AIM OF THE EXERCISE
Where a line of the data below has the string "devices", copy that line.

AVAILABLE DATA
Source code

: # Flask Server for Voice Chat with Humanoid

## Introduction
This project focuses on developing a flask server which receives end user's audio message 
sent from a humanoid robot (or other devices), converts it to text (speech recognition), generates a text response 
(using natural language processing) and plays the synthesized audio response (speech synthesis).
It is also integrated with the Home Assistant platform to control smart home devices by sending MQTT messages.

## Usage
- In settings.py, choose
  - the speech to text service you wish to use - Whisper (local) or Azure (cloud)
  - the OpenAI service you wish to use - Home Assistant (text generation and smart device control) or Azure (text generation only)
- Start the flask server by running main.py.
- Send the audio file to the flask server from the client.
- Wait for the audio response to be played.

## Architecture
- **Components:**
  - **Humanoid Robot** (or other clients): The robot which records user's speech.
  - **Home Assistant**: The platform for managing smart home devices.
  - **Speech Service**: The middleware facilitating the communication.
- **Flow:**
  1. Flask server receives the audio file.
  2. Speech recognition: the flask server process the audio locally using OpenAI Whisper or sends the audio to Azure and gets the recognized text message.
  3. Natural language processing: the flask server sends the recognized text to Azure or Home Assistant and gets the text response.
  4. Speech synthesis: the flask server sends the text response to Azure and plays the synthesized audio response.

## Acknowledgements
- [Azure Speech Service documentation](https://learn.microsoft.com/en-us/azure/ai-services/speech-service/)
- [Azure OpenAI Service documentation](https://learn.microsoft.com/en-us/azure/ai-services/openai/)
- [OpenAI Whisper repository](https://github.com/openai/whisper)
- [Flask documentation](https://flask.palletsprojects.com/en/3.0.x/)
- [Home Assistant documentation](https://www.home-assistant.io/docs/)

ANSWER TO THIS PROBLEM
sent from a humanoid robot (or other devices), converts it to text (speech recognition), generates a text response 
It is also integrated with the Home Assistant platform to control smart home devices by sending MQTT messages.
  - **Home Assistant**: The platform for managing smart home devices.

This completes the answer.